[RECORDS SHOWN]
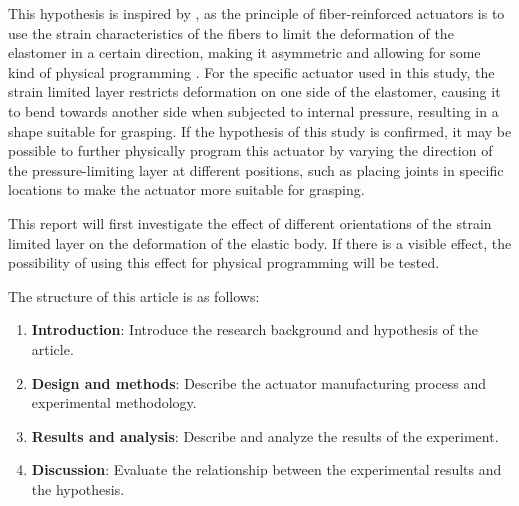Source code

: \documentclass[conference]{IEEEtran}
\begin{document}
This hypothesis is inspired by \cite{mechanical_programing}, as the principle of fiber-reinforced actuators is to use the strain characteristics of the fibers to limit the deformation of the elastomer in a certain direction, making it asymmetric and allowing for some kind of physical programming \cite{fingerlike}. For the specific actuator used in this study, the strain limited layer restricts deformation on one side of the elastomer, causing it to bend towards another side when subjected to internal pressure, resulting in a shape suitable for grasping. If the hypothesis of this study is confirmed, it may be possible to further physically program this actuator by varying the direction of the pressure-limiting layer at different positions, such as placing joints in specific locations to make the actuator more suitable for grasping.


This report will first investigate the effect of different orientations of the strain limited layer on the deformation of the elastic body. If there is a visible effect, the possibility of using this effect for physical programming will be tested.


The structure of this article is as follows:
\begin{enumerate}
    \item \textbf{Introduction}: Introduce the research background and hypothesis of the article.
    \item \textbf{Design and methods}: Describe the actuator manufacturing process and experimental methodology.
    \item \textbf{Results and analysis}: Describe and analyze the results of the experiment.
    \item \textbf{Discussion}: Evaluate the relationship between the experimental results and the hypothesis.
\end{enumerate}










\end{document}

[AIM OF THE EXERCISE] If a line of the data contains "strain", copy it out.

[TASK SOLUTION]
This hypothesis is inspired by \cite{mechanical_programing}, as the principle of fiber-reinforced actuators is to use the strain characteristics of the fibers to limit the deformation of the elastomer in a certain direction, making it asymmetric and allowing for some kind of physical programming \cite{fingerlike}. For the specific actuator used in this study, the strain limited layer restricts deformation on one side of the elastomer, causing it to bend towards another side when subjected to internal pressure, resulting in a shape suitable for grasping. If the hypothesis of this study is confirmed, it may be possible to further physically program this actuator by varying the direction of the pressure-limiting layer at different positions, such as placing joints in specific locations to make the actuator more suitable for grasping.
This report will first investigate the effect of different orientations of the strain limited layer on the deformation of the elastic body. If there is a visible effect, the possibility of using this effect for physical programming will be tested.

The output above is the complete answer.